2- Tidak disukai mengeraskan basmalah. Seperti pendapat mayoritas ulama dari kalangan ahli hadits, ahli ro'yi, dan para ahli fiqih berbagai kota.

3- Boleh dibaca keras dan boleh pula dibaca pelan. Ini pendapat Ibnu Hazm dan lainnya. Juga diriwayatkan dari Ishaq". (Majmu' Fatawa Ibnu Taimiyah 22/435-436)

Pendapat yang rajih (paling kuat) adalah pendapat kedua, karena dalil-dalilnya shahih dan tegas. 
Yaitu basmalah dibaca dengan pelan, tidak disukai mengeraskan basmalah.  
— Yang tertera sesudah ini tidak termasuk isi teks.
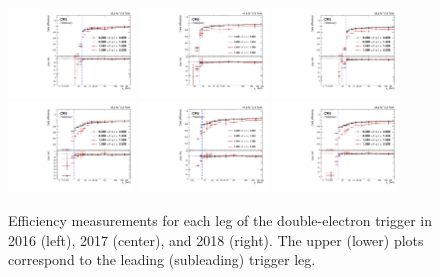 \begin{figure}[tb]
	\begin{center}
		\includegraphics[width=0.30\textwidth]{fig/SFs/2016_ele_trg1_1D.pdf}
		\includegraphics[width=0.30\textwidth]{fig/SFs/2017_ele_trg1_1D.pdf}
		\includegraphics[width=0.30\textwidth]{fig/SFs/2018_ele_trg1_1D.pdf}
		\includegraphics[width=0.30\textwidth]{fig/SFs/2016_ele_trg2_1D.pdf}
		\includegraphics[width=0.30\textwidth]{fig/SFs/2017_ele_trg2_1D.pdf}
		\includegraphics[width=0.30\textwidth]{fig/SFs/2018_ele_trg2_1D.pdf}
	\end{center}
	\caption{Efficiency measurements for each leg of the double-electron trigger in 2016 (left), 2017 (center), and 2018 (right). The upper (lower) plots correspond to the 
	leading (subleading) trigger leg.}
	\label{fig:ele_trig_SF}
\end{figure}


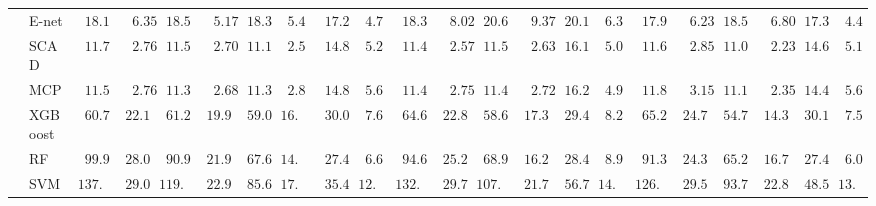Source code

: \begin{tabular}{ll|ll|llllll|llllll|llllll}
 & E-net  & $\phantom{0}18.12$ & $\phantom{00}6.35$ & $\phantom{0}18.58$ & $\phantom{00}5.17$ & $\phantom{0}18.34$ & $\phantom{0}5.48$ & $\phantom{0}17.22$ & $\phantom{0}4.76$ & $\phantom{0}18.31$ & $\phantom{00}8.02$ & $\phantom{0}20.67$ & $\phantom{00}9.37$ & $\phantom{0}20.14$ & $\phantom{0}6.39$ & $\phantom{0}17.95$ & $\phantom{00}6.23$ & $\phantom{0}18.54$ & $\phantom{00}6.80$ & $\phantom{0}17.39$ & $\phantom{0}4.40$ \\
 & SCAD  & $\phantom{0}11.72$ & $\phantom{00}2.76$ & $\phantom{0}11.51$ & $\phantom{00}2.70$ & $\phantom{0}11.18$ & $\phantom{0}2.59$ & $\phantom{0}14.86$ & $\phantom{0}5.24$ & $\phantom{0}11.49$ & $\phantom{00}2.57$ & $\phantom{0}11.56$ & $\phantom{00}2.63$ & $\phantom{0}16.15$ & $\phantom{0}5.04$ & $\phantom{0}11.62$ & $\phantom{00}2.85$ & $\phantom{0}11.04$ & $\phantom{00}2.23$ & $\phantom{0}14.61$ & $\phantom{0}5.16$ \\
 & MCP  & $\phantom{0}11.57$ & $\phantom{00}2.76$ & $\phantom{0}11.38$ & $\phantom{00}2.68$ & $\phantom{0}11.30$ & $\phantom{0}2.82$ & $\phantom{0}14.86$ & $\phantom{0}5.67$ & $\phantom{0}11.43$ & $\phantom{00}2.75$ & $\phantom{0}11.49$ & $\phantom{00}2.72$ & $\phantom{0}16.23$ & $\phantom{0}4.97$ & $\phantom{0}11.83$ & $\phantom{00}3.15$ & $\phantom{0}11.12$ & $\phantom{00}2.35$ & $\phantom{0}14.40$ & $\phantom{0}5.60$ \\
 & XGBoost  & $\phantom{0}60.79$ & $\phantom{0}22.15$ & $\phantom{0}61.23$ & $\phantom{0}19.91$ & $\phantom{0}59.02$ & $16.41$ & $\phantom{0}30.04$ & $\phantom{0}7.65$ & $\phantom{0}64.66$ & $\phantom{0}22.84$ & $\phantom{0}58.64$ & $\phantom{0}17.35$ & $\phantom{0}29.40$ & $\phantom{0}8.20$ & $\phantom{0}65.29$ & $\phantom{0}24.72$ & $\phantom{0}54.70$ & $\phantom{0}14.36$ & $\phantom{0}30.14$ & $\phantom{0}7.51$ \\
 & RF  & $\phantom{0}99.91$ & $\phantom{0}28.06$ & $\phantom{0}90.95$ & $\phantom{0}21.92$ & $\phantom{0}67.66$ & $14.67$ & $\phantom{0}27.40$ & $\phantom{0}6.60$ & $\phantom{0}94.63$ & $\phantom{0}25.22$ & $\phantom{0}68.99$ & $\phantom{0}16.25$ & $\phantom{0}28.45$ & $\phantom{0}8.93$ & $\phantom{0}91.36$ & $\phantom{0}24.31$ & $\phantom{0}65.25$ & $\phantom{0}16.79$ & $\phantom{0}27.45$ & $\phantom{0}6.03$ \\
 & SVM  & $137.17$ & $\phantom{0}29.08$ & $119.12$ & $\phantom{0}22.96$ & $\phantom{0}85.63$ & $17.58$ & $\phantom{0}35.49$ & $12.53$ & $132.14$ & $\phantom{0}29.74$ & $107.00$ & $\phantom{0}21.71$ & $\phantom{0}56.73$ & $14.52$ & $126.79$ & $\phantom{0}29.55$ & $\phantom{0}93.70$ & $\phantom{0}22.88$ & $\phantom{0}48.56$ & $13.77$ \\\hline

\end{tabular}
Ini merupakan pendapat Khulafaur Rasyidin: Abu Bakar, Umar, Utsman, Ali, dan sahabat Ibnu Mas’ud, Ibnu Zubair, dan ‘Ammar –semoga Alloh meridhoi mereka- . 

Juga pendapat Al-Auza’i, Sufyan Ats-Tsauri, Ibnul Mubarak, Hanabilah dan Ash-habur Ro’yi. Ini adalah pendapat jumhur ulama.
 
[Lihat Shahih Fiqih Sunnah, 1/541-544, karya: Abu Malik Kamal bin As-Sayid Salim]

HADITS ANAS BIN MALIK

Di antara dalil-dalil membaca basmalah di dalam sholat dengan sirr adalah:

عَنْ أَنَسِ بْنِ مَالِكٍ: أَنَّ النَّبِيَّ صَلَّى اللَّهُ عَلَيْهِ وَسَلَّمَ وَأَبَا بَكْرٍ وَعُمَرَ (وَعُثْمَانُ) رَضِيَ اللَّهُ عَنْهُمَا كَانُوا يَفْتَتِحُونَ الصَّلَاةَ بِ الْحَمْدُ لِلَّهِ رَبِّ الْعَالَمِينَ
Dari Anas bin Malik: “bahwa Nabi shollallohu ‘alaihi wa sallam,  Abu Bakar, dan Umar, )juga Utsman), 
mereka semua membuka shalat dengan (membaca) al-hamdulillaahi robbil ‘alamiin”.
(HR. Bukhari, no: 743; Muslim, no: 399; tambahan “dan Utsman” pada riwayat Tirmidzi, no: 246)

PENJELASAN IMAM TIRMIDZI

Setelah meriwayatkan hadits ini, Imam Tirmidzi (wafat th. 279 H) mengatakan: 

“Amalan ini dilakukan oleh sahabat-sahabat Nabi, dan para tabi’in setelah mereka. Mereka membuka bacaan dengan al-hamdulillaahi robbil ‘alamiin. 

Tetapi (imam) Syafi’i berkata: ‘Makna hadits ini adalah bahwa Nabi shollallohu ‘alaihi wa sallam,  Abu Bakar, Umar, dan Utsman, mereka semua membuka bacaan (shalat) dengan  membaca Al-Fatihah sebelum surat’. Maknanya bukanlah mereka tidak membaca bismillahir rohmanir rohim. 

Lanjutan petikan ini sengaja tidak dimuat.